[Start of Attachment]
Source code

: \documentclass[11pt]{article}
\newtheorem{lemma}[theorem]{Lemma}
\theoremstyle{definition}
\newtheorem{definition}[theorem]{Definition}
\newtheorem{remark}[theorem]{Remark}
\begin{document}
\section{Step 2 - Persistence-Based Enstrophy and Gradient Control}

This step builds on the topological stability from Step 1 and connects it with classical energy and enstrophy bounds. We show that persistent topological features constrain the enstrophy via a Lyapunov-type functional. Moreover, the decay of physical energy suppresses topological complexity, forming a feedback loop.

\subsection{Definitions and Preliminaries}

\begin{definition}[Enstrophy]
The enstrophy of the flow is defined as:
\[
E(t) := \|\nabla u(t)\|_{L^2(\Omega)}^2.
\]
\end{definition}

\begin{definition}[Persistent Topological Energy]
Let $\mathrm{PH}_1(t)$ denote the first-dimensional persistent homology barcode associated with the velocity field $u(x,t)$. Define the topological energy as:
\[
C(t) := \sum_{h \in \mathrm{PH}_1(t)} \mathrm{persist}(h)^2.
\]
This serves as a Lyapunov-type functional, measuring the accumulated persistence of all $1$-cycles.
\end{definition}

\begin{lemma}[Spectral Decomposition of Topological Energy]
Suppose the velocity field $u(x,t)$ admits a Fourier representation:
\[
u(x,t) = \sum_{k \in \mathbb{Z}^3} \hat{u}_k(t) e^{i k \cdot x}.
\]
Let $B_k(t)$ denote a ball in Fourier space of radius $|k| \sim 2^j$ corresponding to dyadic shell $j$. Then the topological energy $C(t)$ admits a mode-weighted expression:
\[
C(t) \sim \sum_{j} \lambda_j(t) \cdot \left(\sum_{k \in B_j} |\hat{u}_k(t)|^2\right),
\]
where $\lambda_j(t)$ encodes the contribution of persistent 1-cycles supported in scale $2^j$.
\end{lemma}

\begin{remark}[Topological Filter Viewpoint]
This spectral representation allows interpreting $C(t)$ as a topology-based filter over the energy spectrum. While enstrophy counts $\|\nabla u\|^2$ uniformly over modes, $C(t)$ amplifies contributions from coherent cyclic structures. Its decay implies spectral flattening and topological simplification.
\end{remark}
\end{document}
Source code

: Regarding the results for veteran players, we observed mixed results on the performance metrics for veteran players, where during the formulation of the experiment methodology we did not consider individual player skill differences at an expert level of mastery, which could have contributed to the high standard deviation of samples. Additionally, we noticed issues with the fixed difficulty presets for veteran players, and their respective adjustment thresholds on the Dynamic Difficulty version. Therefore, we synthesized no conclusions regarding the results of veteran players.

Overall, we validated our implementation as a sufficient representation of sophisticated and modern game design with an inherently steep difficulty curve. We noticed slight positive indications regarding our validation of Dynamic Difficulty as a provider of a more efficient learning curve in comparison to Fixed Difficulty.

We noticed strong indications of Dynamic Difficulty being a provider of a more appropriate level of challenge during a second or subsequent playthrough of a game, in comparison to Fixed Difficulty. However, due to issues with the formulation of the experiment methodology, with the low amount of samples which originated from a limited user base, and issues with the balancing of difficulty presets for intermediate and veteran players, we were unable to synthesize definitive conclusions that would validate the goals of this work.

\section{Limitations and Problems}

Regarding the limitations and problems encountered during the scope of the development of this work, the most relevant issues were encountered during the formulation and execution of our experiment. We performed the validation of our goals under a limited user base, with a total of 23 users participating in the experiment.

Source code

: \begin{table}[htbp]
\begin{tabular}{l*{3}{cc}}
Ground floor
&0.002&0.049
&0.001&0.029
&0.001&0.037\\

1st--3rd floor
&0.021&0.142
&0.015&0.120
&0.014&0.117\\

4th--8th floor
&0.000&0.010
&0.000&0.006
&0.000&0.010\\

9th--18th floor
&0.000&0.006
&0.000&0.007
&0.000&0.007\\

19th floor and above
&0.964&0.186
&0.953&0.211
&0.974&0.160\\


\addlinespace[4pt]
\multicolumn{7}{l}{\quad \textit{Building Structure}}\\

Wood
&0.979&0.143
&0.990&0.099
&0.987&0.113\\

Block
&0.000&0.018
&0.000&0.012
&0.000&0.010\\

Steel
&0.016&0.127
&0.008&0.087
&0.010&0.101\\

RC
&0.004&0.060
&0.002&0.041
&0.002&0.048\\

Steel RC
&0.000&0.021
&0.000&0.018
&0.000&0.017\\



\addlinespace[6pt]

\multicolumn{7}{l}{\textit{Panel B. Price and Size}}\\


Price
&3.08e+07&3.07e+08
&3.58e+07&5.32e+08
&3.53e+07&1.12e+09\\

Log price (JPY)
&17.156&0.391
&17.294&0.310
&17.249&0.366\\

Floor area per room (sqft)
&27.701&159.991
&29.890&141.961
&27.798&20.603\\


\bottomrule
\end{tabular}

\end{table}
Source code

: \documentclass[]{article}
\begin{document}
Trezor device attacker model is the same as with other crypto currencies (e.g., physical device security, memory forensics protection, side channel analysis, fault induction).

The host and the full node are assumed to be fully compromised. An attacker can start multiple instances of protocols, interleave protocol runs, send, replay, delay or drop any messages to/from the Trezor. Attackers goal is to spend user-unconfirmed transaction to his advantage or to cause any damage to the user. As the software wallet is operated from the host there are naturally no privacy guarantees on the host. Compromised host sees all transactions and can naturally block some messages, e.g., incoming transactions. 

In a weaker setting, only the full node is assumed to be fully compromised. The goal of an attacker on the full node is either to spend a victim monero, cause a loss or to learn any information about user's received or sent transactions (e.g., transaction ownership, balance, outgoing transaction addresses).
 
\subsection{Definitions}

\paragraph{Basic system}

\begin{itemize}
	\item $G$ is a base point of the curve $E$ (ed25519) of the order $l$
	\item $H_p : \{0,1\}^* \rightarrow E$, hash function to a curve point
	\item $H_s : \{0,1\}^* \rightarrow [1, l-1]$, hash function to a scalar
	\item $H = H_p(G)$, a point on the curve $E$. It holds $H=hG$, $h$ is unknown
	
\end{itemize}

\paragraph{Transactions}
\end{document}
[End of Attachment]
Write every record out again exactly.

§ **Worked solution**:
Source code

: \documentclass[11pt]{article}
\newtheorem{lemma}[theorem]{Lemma}
\theoremstyle{definition}
\newtheorem{definition}[theorem]{Definition}
\newtheorem{remark}[theorem]{Remark}
\begin{document}
\section{Step 2 - Persistence-Based Enstrophy and Gradient Control}

This step builds on the topological stability from Step 1 and connects it with classical energy and enstrophy bounds. We show that persistent topological features constrain the enstrophy via a Lyapunov-type functional. Moreover, the decay of physical energy suppresses topological complexity, forming a feedback loop.

\subsection{Definitions and Preliminaries}

\begin{definition}[Enstrophy]
The enstrophy of the flow is defined as:
\[
E(t) := \|\nabla u(t)\|_{L^2(\Omega)}^2.
\]
\end{definition}

\begin{definition}[Persistent Topological Energy]
Let $\mathrm{PH}_1(t)$ denote the first-dimensional persistent homology barcode associated with the velocity field $u(x,t)$. Define the topological energy as:
\[
C(t) := \sum_{h \in \mathrm{PH}_1(t)} \mathrm{persist}(h)^2.
\]
This serves as a Lyapunov-type functional, measuring the accumulated persistence of all $1$-cycles.
\end{definition}

\begin{lemma}[Spectral Decomposition of Topological Energy]
Suppose the velocity field $u(x,t)$ admits a Fourier representation:
\[
u(x,t) = \sum_{k \in \mathbb{Z}^3} \hat{u}_k(t) e^{i k \cdot x}.
\]
Let $B_k(t)$ denote a ball in Fourier space of radius $|k| \sim 2^j$ corresponding to dyadic shell $j$. Then the topological energy $C(t)$ admits a mode-weighted expression:
\[
C(t) \sim \sum_{j} \lambda_j(t) \cdot \left(\sum_{k \in B_j} |\hat{u}_k(t)|^2\right),
\]
where $\lambda_j(t)$ encodes the contribution of persistent 1-cycles supported in scale $2^j$.
\end{lemma}

\begin{remark}[Topological Filter Viewpoint]
This spectral representation allows interpreting $C(t)$ as a topology-based filter over the energy spectrum. While enstrophy counts $\|\nabla u\|^2$ uniformly over modes, $C(t)$ amplifies contributions from coherent cyclic structures. Its decay implies spectral flattening and topological simplification.
\end{remark}
\end{document}
Source code

: Regarding the results for veteran players, we observed mixed results on the performance metrics for veteran players, where during the formulation of the experiment methodology we did not consider individual player skill differences at an expert level of mastery, which could have contributed to the high standard deviation of samples. Additionally, we noticed issues with the fixed difficulty presets for veteran players, and their respective adjustment thresholds on the Dynamic Difficulty version. Therefore, we synthesized no conclusions regarding the results of veteran players.

Overall, we validated our implementation as a sufficient representation of sophisticated and modern game design with an inherently steep difficulty curve. We noticed slight positive indications regarding our validation of Dynamic Difficulty as a provider of a more efficient learning curve in comparison to Fixed Difficulty.

We noticed strong indications of Dynamic Difficulty being a provider of a more appropriate level of challenge during a second or subsequent playthrough of a game, in comparison to Fixed Difficulty. However, due to issues with the formulation of the experiment methodology, with the low amount of samples which originated from a limited user base, and issues with the balancing of difficulty presets for intermediate and veteran players, we were unable to synthesize definitive conclusions that would validate the goals of this work.

\section{Limitations and Problems}

Regarding the limitations and problems encountered during the scope of the development of this work, the most relevant issues were encountered during the formulation and execution of our experiment. We performed the validation of our goals under a limited user base, with a total of 23 users participating in the experiment.

Source code

: \begin{table}[htbp]
\begin{tabular}{l*{3}{cc}}
Ground floor
&0.002&0.049
&0.001&0.029
&0.001&0.037\\

1st--3rd floor
&0.021&0.142
&0.015&0.120
&0.014&0.117\\

4th--8th floor
&0.000&0.010
&0.000&0.006
&0.000&0.010\\

9th--18th floor
&0.000&0.006
&0.000&0.007
&0.000&0.007\\

19th floor and above
&0.964&0.186
&0.953&0.211
&0.974&0.160\\


\addlinespace[4pt]
\multicolumn{7}{l}{\quad \textit{Building Structure}}\\

Wood
&0.979&0.143
&0.990&0.099
&0.987&0.113\\

Block
&0.000&0.018
&0.000&0.012
&0.000&0.010\\

Steel
&0.016&0.127
&0.008&0.087
&0.010&0.101\\

RC
&0.004&0.060
&0.002&0.041
&0.002&0.048\\

Steel RC
&0.000&0.021
&0.000&0.018
&0.000&0.017\\



\addlinespace[6pt]

\multicolumn{7}{l}{\textit{Panel B. Price and Size}}\\


Price
&3.08e+07&3.07e+08
&3.58e+07&5.32e+08
&3.53e+07&1.12e+09\\

Log price (JPY)
&17.156&0.391
&17.294&0.310
&17.249&0.366\\

Floor area per room (sqft)
&27.701&159.991
&29.890&141.961
&27.798&20.603\\


\bottomrule
\end{tabular}

\end{table}
Source code

: \documentclass[]{article}
\begin{document}
Trezor device attacker model is the same as with other crypto currencies (e.g., physical device security, memory forensics protection, side channel analysis, fault induction).

The host and the full node are assumed to be fully compromised. An attacker can start multiple instances of protocols, interleave protocol runs, send, replay, delay or drop any messages to/from the Trezor. Attackers goal is to spend user-unconfirmed transaction to his advantage or to cause any damage to the user. As the software wallet is operated from the host there are naturally no privacy guarantees on the host. Compromised host sees all transactions and can naturally block some messages, e.g., incoming transactions. 

In a weaker setting, only the full node is assumed to be fully compromised. The goal of an attacker on the full node is either to spend a victim monero, cause a loss or to learn any information about user's received or sent transactions (e.g., transaction ownership, balance, outgoing transaction addresses).
 
\subsection{Definitions}

\paragraph{Basic system}

\begin{itemize}
	\item $G$ is a base point of the curve $E$ (ed25519) of the order $l$
	\item $H_p : \{0,1\}^* \rightarrow E$, hash function to a curve point
	\item $H_s : \{0,1\}^* \rightarrow [1, l-1]$, hash function to a scalar
	\item $H = H_p(G)$, a point on the curve $E$. It holds $H=hG$, $h$ is unknown
	
\end{itemize}

\paragraph{Transactions}
\end{document}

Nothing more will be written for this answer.